The output should be all lines of the entries below in which the word "Debian" occurs.

+++ Study material +++

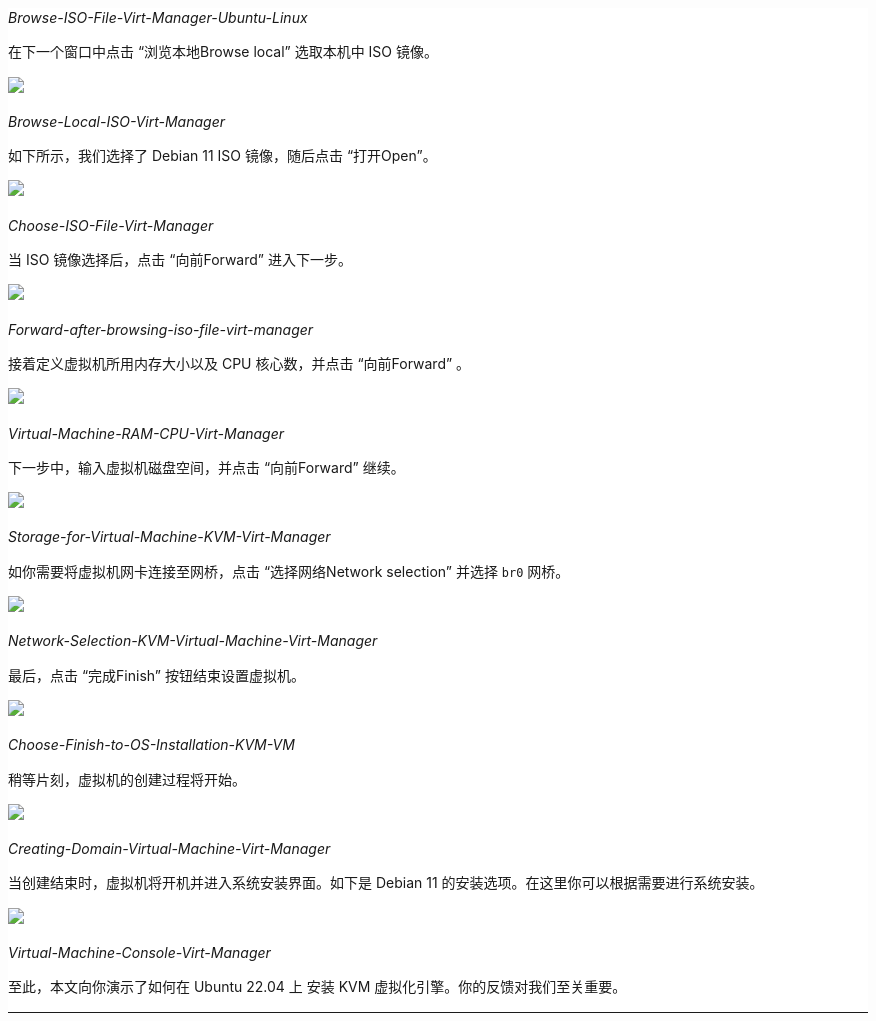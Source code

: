 _Browse-ISO-File-Virt-Manager-Ubuntu-Linux_

在下一个窗口中点击 “浏览本地Browse local” 选取本机中 ISO 镜像。

![](https://clipper-1322362908.cos.ap-shanghai.myqcloud.com/images/20231122/9a0d0753-5d86-431f-bcd4-e7fdf124df52.png)

_Browse-Local-ISO-Virt-Manager_

如下所示，我们选择了 Debian 11 ISO 镜像，随后点击 “打开Open”。

![](https://clipper-1322362908.cos.ap-shanghai.myqcloud.com/images/20231122/e12c6391-e9a7-4a37-ae7b-22e061b61d08.png)

_Choose-ISO-File-Virt-Manager_

当 ISO 镜像选择后，点击 “向前Forward” 进入下一步。

![](https://clipper-1322362908.cos.ap-shanghai.myqcloud.com/images/20231122/f9a3321f-d4cb-4474-96a9-51cd7aabdb99.png)

_Forward-after-browsing-iso-file-virt-manager_

接着定义虚拟机所用内存大小以及 CPU 核心数，并点击 “向前Forward” 。

![](https://clipper-1322362908.cos.ap-shanghai.myqcloud.com/images/20231122/9e2951d1-dae2-47c9-8e96-0f6bdb8bedb3.png)

_Virtual-Machine-RAM-CPU-Virt-Manager_

下一步中，输入虚拟机磁盘空间，并点击 “向前Forward” 继续。

![](https://clipper-1322362908.cos.ap-shanghai.myqcloud.com/images/20231122/f87e6d1e-030d-40d3-9371-8da1d1ad4239.png)

_Storage-for-Virtual-Machine-KVM-Virt-Manager_

如你需要将虚拟机网卡连接至网桥，点击 “选择网络Network selection” 并选择 `br0` 网桥。

![](https://clipper-1322362908.cos.ap-shanghai.myqcloud.com/images/20231122/d682ae71-d0a7-49e2-8ff1-2dc7073f6b92.png)

_Network-Selection-KVM-Virtual-Machine-Virt-Manager_

最后，点击 “完成Finish” 按钮结束设置虚拟机。

![](https://clipper-1322362908.cos.ap-shanghai.myqcloud.com/images/20231122/ad329cff-3cb3-47ef-8610-88c97a33ee32.png)

_Choose-Finish-to-OS-Installation-KVM-VM_

稍等片刻，虚拟机的创建过程将开始。

![](https://clipper-1322362908.cos.ap-shanghai.myqcloud.com/images/20231122/15b036cb-519f-416a-8dc7-13b7863272fe.png)

_Creating-Domain-Virtual-Machine-Virt-Manager_

当创建结束时，虚拟机将开机并进入系统安装界面。如下是 Debian 11 的安装选项。在这里你可以根据需要进行系统安装。

![](https://clipper-1322362908.cos.ap-shanghai.myqcloud.com/images/20231122/9340f13c-c779-4296-9e96-cdadf474c309.png)

_Virtual-Machine-Console-Virt-Manager_

至此，本文向你演示了如何在 Ubuntu 22.04 上 安装 KVM 虚拟化引擎。你的反馈对我们至关重要。

* * *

+++

Answer to this task:
如下所示，我们选择了 Debian 11 ISO 镜像，随后点击 “打开Open”。
当创建结束时，虚拟机将开机并进入系统安装界面。如下是 Debian 11 的安装选项。在这里你可以根据需要进行系统安装。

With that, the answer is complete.